TASK ITEM
Where in the records does the word "always" occur? Copy each line in which it does.

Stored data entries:
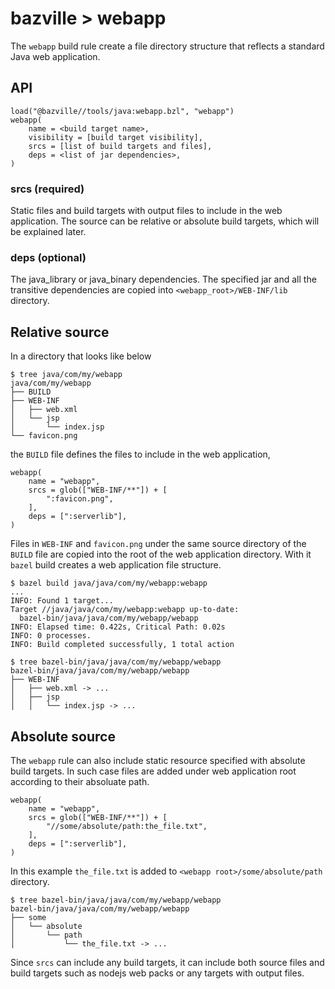 # bazville > webapp

The `webapp` build rule create a file directory structure that reflects a
standard Java web application.

## API

```
load("@bazville//tools/java:webapp.bzl", "webapp")
webapp(
    name = <build target name>,
    visibility = [build target visibility],
    srcs = [list of build targets and files],
    deps = <list of jar dependencies>,
)
```

### srcs (required)

Static files and build targets with output files to include in the web
application. The source can be relative or absolute build targets, which will
be explained later.

### deps (optional)

The java_library or java_binary dependencies. The specified jar and all the
transitive dependencies are copied into `<webapp_root>/WEB-INF/lib` directory.

## Relative source

In a directory that looks like below

```
$ tree java/com/my/webapp
java/com/my/webapp
├── BUILD
├── WEB-INF
│   ├── web.xml
│   └── jsp
│       └── index.jsp
└── favicon.png
```

the `BUILD` file defines the files to include in the web application,

```
webapp(
    name = "webapp",
    srcs = glob(["WEB-INF/**"]) + [
        ":favicon.png",
    ],
    deps = [":serverlib"],
)
```

Files in `WEB-INF` and `favicon.png` under the same source directory of the
`BUILD` file are copied into the root of the web application directory. With
it `bazel` build creates a web application file structure.

```
$ bazel build java/java/com/my/webapp:webapp
...
INFO: Found 1 target...
Target //java/java/com/my/webapp:webapp up-to-date:
  bazel-bin/java/java/com/my/webapp/webapp
INFO: Elapsed time: 0.422s, Critical Path: 0.02s
INFO: 0 processes.
INFO: Build completed successfully, 1 total action

$ tree bazel-bin/java/java/com/my/webapp/webapp
bazel-bin/java/java/com/my/webapp/webapp
├── WEB-INF
│   ├── web.xml -> ...
│   ├── jsp
│   │   └── index.jsp -> ...
```

## Absolute source

The `webapp` rule can also include static resource specified with absolute
build targets. In such case files are added under web application root
according to their absoluate path.

```
webapp(
    name = "webapp",
    srcs = glob(["WEB-INF/**"]) + [
        "//some/absolute/path:the_file.txt",
    ],
    deps = [":serverlib"],
)
```

In this example `the_file.txt` is added to `<webapp root>/some/absolute/path`
directory.

```
$ tree bazel-bin/java/java/com/my/webapp/webapp
bazel-bin/java/java/com/my/webapp/webapp
├── some
│   └── absolute
│       └── path
│           └── the_file.txt -> ...
```

Since `srcs` can include any build targets, it can include both source files
and build targets such as nodejs web packs or any targets with output files.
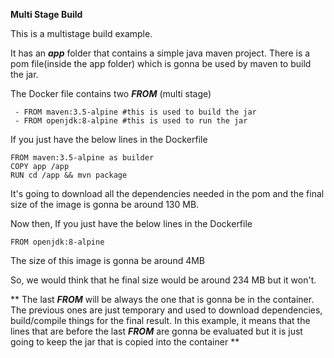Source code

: **Multi Stage Build**

This is a multistage build example. 

It has an ***app*** folder that contains a simple java maven project. There is a pom file(inside the app folder) which is gonna be used by maven to build the jar.

The Docker file contains two ***FROM*** (multi stage)
```
 - FROM maven:3.5-alpine #this is used to build the jar
 - FROM openjdk:8-alpine #this is used to run the jar
 ```

If you just have the below lines in the Dockerfile
```
FROM maven:3.5-alpine as builder
COPY app /app
RUN cd /app && mvn package
```
It's going to download all the dependencies needed in the pom and the final size of the image is gonna be around 130 MB.

Now then, If you just have the below lines in the Dockerfile
```
FROM openjdk:8-alpine
```
The size of this image is gonna be around 4MB

So, we would think that he final size would be around 234 MB but it won't.

**
The last ***FROM*** will be always the one that is gonna be in the container. The previous ones are just temporary and used to download dependencies, build/compile things for the final result. In this example, it means that the lines that are before the last ***FROM*** are gonna be evaluated but it is just going to keep the jar that is copied into the container
**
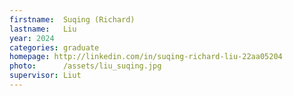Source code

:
 ```yaml
---
firstname:  Suqing (Richard)
lastname:   Liu
year: 2024
categories: graduate
homepage: http://linkedin.com/in/suqing-richard-liu-22aa05204
photo:      /assets/liu_suqing.jpg
supervisor: Liut
---
```

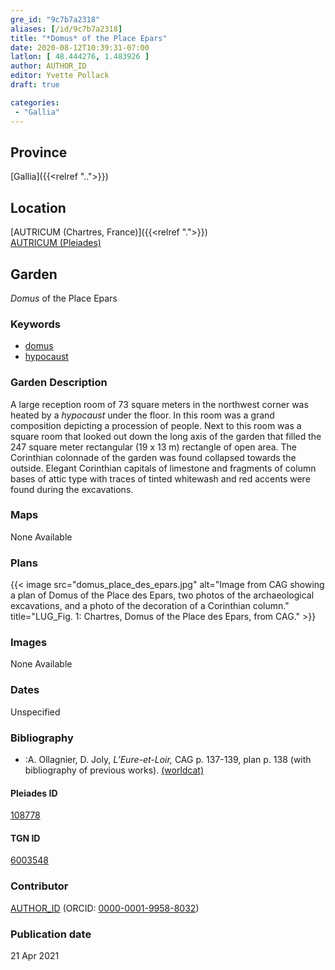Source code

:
 ```yaml
---
gre_id: "9c7b7a2318"
aliases: [/id/9c7b7a2318]
title: "*Domus* of the Place Epars"
date: 2020-08-12T10:39:31-07:00
latlon: [ 48.444276, 1.483926 ]
author: AUTHOR_ID
editor: Yvette Pollack
draft: true

categories:
 - "Gallia"
---
```


## Province
[Gallia]({{<relref "..">}})

## Location

[AUTRICUM (Chartres, France)]({{<relref ".">}}) \
[AUTRICUM (Pleiades)](https://pleiades.stoa.org/places/108778)

<!--### Location Description-->

<!-- LEAVE THIS BLANK FOR NOW -->

<!--## Sublocation-->

<!--
[AREA WITHIN LOCATION, LIKE “PALATINE HILL”](GEOREFERENCE LINK)
A sublocation is any area larger than an individual garden, but located within a location. I would always try to include a link to a controlled vocabulary here if possible. This ID may well be different from the Garden ID, e.g., Pompeii versus a Garden in one of the houses which has its own Pleiades ID.
-->

<!--### Sublocation Description-->

<!-- DESCRIPTION -->

## Garden
*Domus* of the Place Epars

### Keywords
- [domus](http://vocab.getty.edu/page/aat/300005506)
- [hypocaust](http://vocab.getty.edu/page/aat/300004277)


### Garden Description


A large reception room of 73 square meters in the northwest corner was heated by a *hypocaust* under the floor. In this room was a grand composition depicting a procession of people. Next to this room was a square room that looked out down the long axis of the garden that filled the 247 square meter rectangular (19 x 13 m) rectangle of open area. The Corinthian colonnade of the garden was found collapsed towards the outside. Elegant Corinthian capitals of limestone and fragments of column bases of attic type with traces of tinted whitewash and red accents were found during the excavations.


### Maps

None Available

### Plans
{{< image src="domus_place_des_epars.jpg" alt="Image from CAG showing a plan of Domus of the Place des Epars, two photos of the archaeological excavations, and a photo of the decoration of a Corinthian column." title="LUG_Fig. 1: Chartres, Domus of the Place des Epars, from CAG." >}}
<!--
{{< figure src="IMG_URL" alt="ALT_TEXT" title="CAPTION" >}}
-->

### Images

None Available

### Dates
Unspecified

### Bibliography
- :A. Ollagnier, D. Joly, *L’Eure-et-Loir,*  CAG  p. 137-139,  plan  p. 138 (with bibliography of previous works).   [(worldcat)](http://www.worldcat.org/oclc/1031979297) <!-- missing Worldcat -->


<!--#### Periodo ID-->

<!-- [PERIODO_ID](https://pleiades.stoa.org/places/PLEIADES_ID) -->

#### Pleiades ID

[108778](https://pleiades.stoa.org/places/108778)

#### TGN ID
[6003548](http://vocab.getty.edu/page/tgn/6003548)

### Contributor
[AUTHOR_ID](link) (ORCID: [0000-0001-9958-8032](https://orcid.org/0000-0001-9958-8032))

### Publication date

21 Apr 2021

<!--### Related articles-->

<!-- Links to other related articles. Leave blank for now -->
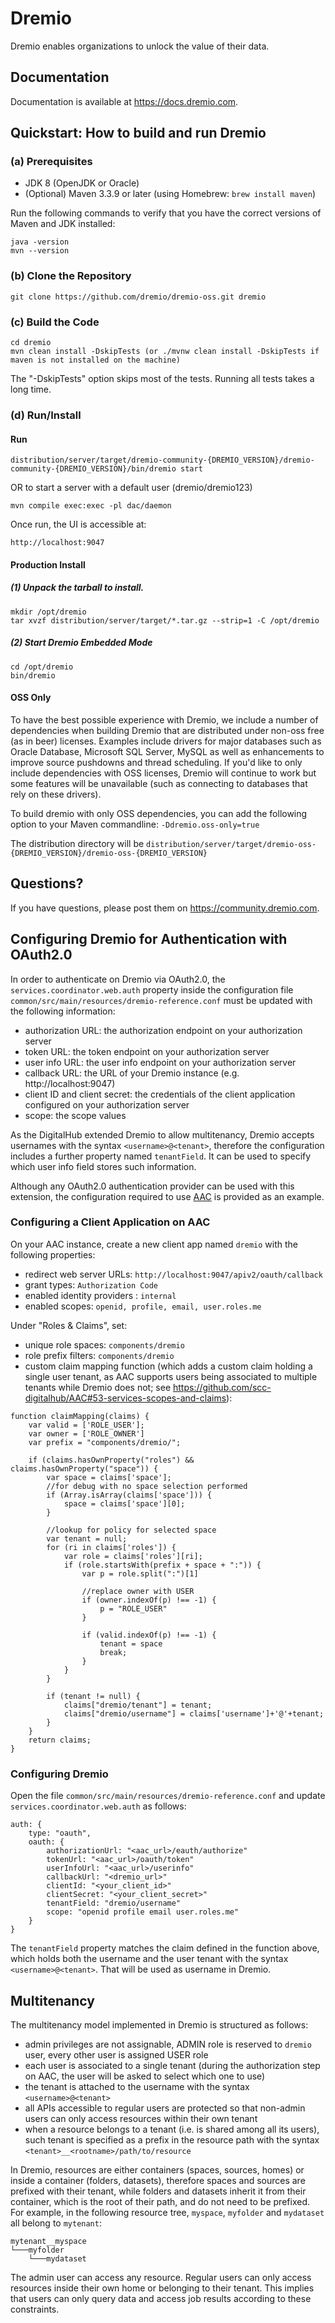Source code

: # Dremio

Dremio enables organizations to unlock the value of their data.

## Documentation

Documentation is available at https://docs.dremio.com.

## Quickstart: How to build and run Dremio

### (a) Prerequisites

* JDK 8 (OpenJDK or Oracle)
* (Optional) Maven 3.3.9 or later (using Homebrew: `brew install maven`)

Run the following commands to verify that you have the correct versions of Maven and JDK installed:

    java -version
    mvn --version

### (b) Clone the Repository

    git clone https://github.com/dremio/dremio-oss.git dremio

### (c) Build the Code

    cd dremio
    mvn clean install -DskipTests (or ./mvnw clean install -DskipTests if maven is not installed on the machine)

The "-DskipTests" option skips most of the tests. Running all tests takes a long time.

### (d) Run/Install

#### Run

    distribution/server/target/dremio-community-{DREMIO_VERSION}/dremio-community-{DREMIO_VERSION}/bin/dremio start

OR to start a server with a default user (dremio/dremio123)

    mvn compile exec:exec -pl dac/daemon

Once run, the UI is accessible at:

    http://localhost:9047

#### Production Install

##### (1) Unpack the tarball to install.

    mkdir /opt/dremio
    tar xvzf distribution/server/target/*.tar.gz --strip=1 -C /opt/dremio

##### (2) Start Dremio Embedded Mode

    cd /opt/dremio
    bin/dremio

#### OSS Only

To have the best possible experience with Dremio, we include a number of dependencies when building Dremio that are distributed under non-oss free (as in beer) licenses. 
Examples include drivers for major databases such as Oracle Database, Microsoft SQL Server, MySQL as well as enhancements to improve source pushdowns and thread 
scheduling. If you'd like to only include dependencies with OSS licenses, Dremio will continue to work but some features will be unavailable (such as 
connecting to databases that rely on these drivers). 

To build dremio with only OSS dependencies, you can add the following option to your Maven commandline: `-Ddremio.oss-only=true`

The distribution directory will be `distribution/server/target/dremio-oss-{DREMIO_VERSION}/dremio-oss-{DREMIO_VERSION}`

## Questions?

If you have questions, please post them on https://community.dremio.com.

## Configuring Dremio for Authentication with OAuth2.0

In order to authenticate on Dremio via OAuth2.0, the `services.coordinator.web.auth` property inside the configuration file `common/src/main/resources/dremio-reference.conf` must be updated with the following information:

* authorization URL: the authorization endpoint on your authorization server
* token URL: the token endpoint on your authorization server
* user info URL: the user info endpoint on your authorization server
* callback URL: the URL of your Dremio instance (e.g. http://localhost:9047)
* client ID and client secret: the credentials of the client application configured on your authorization server
* scope: the scope values

As the DigitalHub extended Dremio to allow multitenancy, Dremio accepts usernames with the syntax `<username>@<tenant>`, therefore the configuration includes a further property named `tenantField`. It can be used to specify which user info field stores such information.

Although any OAuth2.0 authentication provider can be used with this extension, the configuration required to use [AAC](https://github.com/scc-digitalhub/AAC) is provided as an example.

### Configuring a Client Application on AAC

On your AAC instance, create a new client app named `dremio` with the following properties:

* redirect web server URLs: `http://localhost:9047/apiv2/oauth/callback`
* grant types: `Authorization Code`
* enabled identity providers : `internal`
* enabled scopes: `openid, profile, email, user.roles.me`

Under "Roles & Claims", set:

* unique role spaces: `components/dremio`
* role prefix filters: `components/dremio`
* custom claim mapping function (which adds a custom claim holding a single user tenant, as AAC supports users being associated to multiple tenants while Dremio does not; see https://github.com/scc-digitalhub/AAC#53-services-scopes-and-claims):

```
function claimMapping(claims) {
    var valid = ['ROLE_USER'];
    var owner = ['ROLE_OWNER']
    var prefix = "components/dremio/";

    if (claims.hasOwnProperty("roles") && claims.hasOwnProperty("space")) {
        var space = claims['space'];
        //for debug with no space selection performed
        if (Array.isArray(claims['space'])) {
            space = claims['space'][0];
        }

        //lookup for policy for selected space
        var tenant = null;
        for (ri in claims['roles']) {
            var role = claims['roles'][ri];
            if (role.startsWith(prefix + space + ":")) {
                var p = role.split(":")[1]

                //replace owner with USER
                if (owner.indexOf(p) !== -1) {
                    p = "ROLE_USER"
                }

                if (valid.indexOf(p) !== -1) {
                    tenant = space
                    break;
                }
            }
        }

        if (tenant != null) {
            claims["dremio/tenant"] = tenant;
            claims["dremio/username"] = claims['username']+'@'+tenant;
        } 
    }
    return claims;
}
```

### Configuring Dremio

Open the file `common/src/main/resources/dremio-reference.conf` and update `services.coordinator.web.auth` as follows:

```
auth: {
    type: "oauth",
    oauth: {
        authorizationUrl: "<aac_url>/eauth/authorize"
        tokenUrl: "<aac_url>/oauth/token"
        userInfoUrl: "<aac_url>/userinfo"
        callbackUrl: "<dremio_url>"
        clientId: "<your_client_id>"
        clientSecret: "<your_client_secret>"
        tenantField: "dremio/username"
        scope: "openid profile email user.roles.me"
    }
}
```

The `tenantField` property matches the claim defined in the function above, which holds both the username and the user tenant with the syntax `<username>@<tenant>`. That will be used as username in Dremio.

## Multitenancy

The multitenancy model implemented in Dremio is structured as follows:

* admin privileges are not assignable, ADMIN role is reserved to `dremio` user, every other user is assigned USER role
* each user is associated to a single tenant (during the authorization step on AAC, the user will be asked to select which one to use)
* the tenant is attached to the username with the syntax `<username>@<tenant>`
* all APIs accessible to regular users are protected so that non-admin users can only access resources within their own tenant
* when a resource belongs to a tenant (i.e. is shared among all its users), such tenant is specified as a prefix in the resource path with the syntax `<tenant>__<rootname>/path/to/resource`

In Dremio, resources are either containers (spaces, sources, homes) or inside a container (folders, datasets), therefore spaces and sources are prefixed with their tenant, while folders and datasets inherit it from their container, which is the root of their path, and do not need to be prefixed. For example, in the following resource tree, `myspace`, `myfolder` and `mydataset` all belong to `mytenant`:

```
mytenant__myspace
└───myfolder
    └───mydataset
```

The admin user can access any resource. Regular users can only access resources inside their own home or belonging to their tenant. This implies that users can only query data and access job results according to these constraints.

SOLUTION TO THIS EXERCISE
The last ***FROM*** will be always the one that is gonna be in the container. The previous ones are just temporary and used to download dependencies, build/compile things for the final result. In this example, it means that the lines that are before the last ***FROM*** are gonna be evaluated but it is just going to keep the jar that is copied into the container
A sublocation is any area larger than an individual garden, but located within a location. I would always try to include a link to a controlled vocabulary here if possible. This ID may well be different from the Garden ID, e.g., Pompeii versus a Garden in one of the houses which has its own Pleiades ID.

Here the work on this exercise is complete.